- **DESCRIPTION OF THE TASK**:
Look at each line below and count those with the word "section"; the answer is that number only.

- **RECORDS SUPPLIED**:
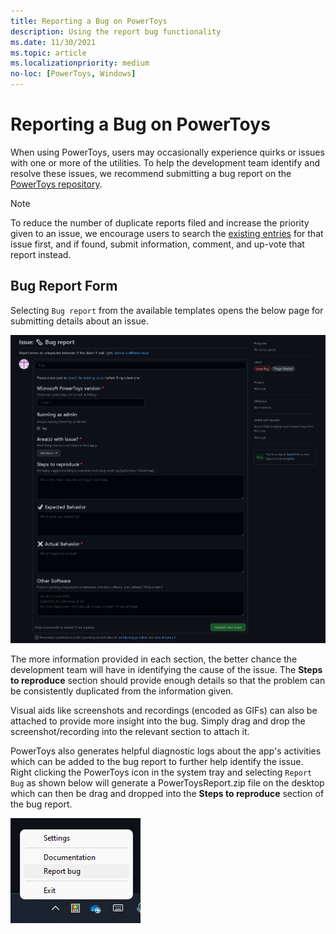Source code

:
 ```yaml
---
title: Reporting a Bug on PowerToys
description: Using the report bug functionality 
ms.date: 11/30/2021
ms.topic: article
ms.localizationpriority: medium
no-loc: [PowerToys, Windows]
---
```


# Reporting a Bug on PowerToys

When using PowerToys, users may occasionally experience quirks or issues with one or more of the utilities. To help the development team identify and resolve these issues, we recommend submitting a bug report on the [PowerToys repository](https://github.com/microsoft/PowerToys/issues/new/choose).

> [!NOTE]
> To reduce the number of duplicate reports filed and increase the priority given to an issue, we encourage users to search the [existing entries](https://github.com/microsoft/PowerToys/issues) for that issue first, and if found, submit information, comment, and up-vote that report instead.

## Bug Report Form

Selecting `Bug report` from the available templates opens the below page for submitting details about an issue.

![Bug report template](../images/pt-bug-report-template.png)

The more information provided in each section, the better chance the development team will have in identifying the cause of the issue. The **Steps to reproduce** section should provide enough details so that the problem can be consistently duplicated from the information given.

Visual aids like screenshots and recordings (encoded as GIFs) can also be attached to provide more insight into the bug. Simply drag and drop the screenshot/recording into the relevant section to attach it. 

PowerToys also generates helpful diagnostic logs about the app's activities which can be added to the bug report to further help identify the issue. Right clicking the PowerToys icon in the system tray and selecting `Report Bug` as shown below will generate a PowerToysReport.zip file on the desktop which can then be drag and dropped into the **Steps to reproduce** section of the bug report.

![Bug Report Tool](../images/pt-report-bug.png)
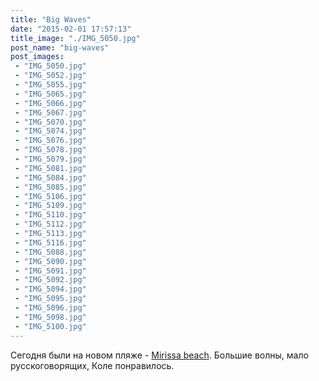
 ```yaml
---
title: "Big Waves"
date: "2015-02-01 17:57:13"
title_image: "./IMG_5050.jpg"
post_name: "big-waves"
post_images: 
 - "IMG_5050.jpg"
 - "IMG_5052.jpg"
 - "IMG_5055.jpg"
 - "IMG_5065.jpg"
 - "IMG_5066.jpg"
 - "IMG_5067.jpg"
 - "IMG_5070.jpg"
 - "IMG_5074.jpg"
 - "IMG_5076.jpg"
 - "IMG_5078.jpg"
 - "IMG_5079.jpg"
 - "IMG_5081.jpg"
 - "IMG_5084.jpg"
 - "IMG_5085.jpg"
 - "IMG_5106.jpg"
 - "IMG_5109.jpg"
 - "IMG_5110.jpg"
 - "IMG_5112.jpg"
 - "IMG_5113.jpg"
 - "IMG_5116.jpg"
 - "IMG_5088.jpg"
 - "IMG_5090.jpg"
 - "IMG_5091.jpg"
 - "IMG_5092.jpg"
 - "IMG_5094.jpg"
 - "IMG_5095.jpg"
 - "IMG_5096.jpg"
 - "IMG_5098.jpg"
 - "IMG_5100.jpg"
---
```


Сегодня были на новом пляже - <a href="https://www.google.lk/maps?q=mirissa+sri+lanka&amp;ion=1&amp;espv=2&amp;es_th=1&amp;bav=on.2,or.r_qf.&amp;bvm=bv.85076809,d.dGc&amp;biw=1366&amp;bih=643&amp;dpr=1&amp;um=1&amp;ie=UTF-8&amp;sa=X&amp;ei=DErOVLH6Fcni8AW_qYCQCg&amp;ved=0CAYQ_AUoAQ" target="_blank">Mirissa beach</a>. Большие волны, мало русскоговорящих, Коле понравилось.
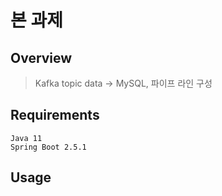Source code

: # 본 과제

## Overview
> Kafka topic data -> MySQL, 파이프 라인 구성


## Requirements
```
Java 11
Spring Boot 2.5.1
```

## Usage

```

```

- **EXERCISE OUTPUT**:
3